[Stored data entries]
------
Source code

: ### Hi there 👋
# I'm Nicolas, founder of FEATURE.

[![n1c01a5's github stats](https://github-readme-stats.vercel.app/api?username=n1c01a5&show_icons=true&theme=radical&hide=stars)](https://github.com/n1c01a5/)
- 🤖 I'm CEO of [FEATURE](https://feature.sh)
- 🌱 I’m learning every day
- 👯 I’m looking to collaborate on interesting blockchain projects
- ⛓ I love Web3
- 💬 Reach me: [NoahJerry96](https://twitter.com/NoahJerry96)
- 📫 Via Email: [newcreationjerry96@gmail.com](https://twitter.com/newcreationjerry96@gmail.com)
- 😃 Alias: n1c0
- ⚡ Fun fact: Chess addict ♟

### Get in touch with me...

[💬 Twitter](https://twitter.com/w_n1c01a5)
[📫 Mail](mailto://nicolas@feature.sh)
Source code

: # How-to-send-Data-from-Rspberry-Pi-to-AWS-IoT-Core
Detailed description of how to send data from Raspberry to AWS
------
▶ _Task description_: How many lines of the entries contain "twitter"? Answer with a number alone.

▶ _Solution to this problem_: 3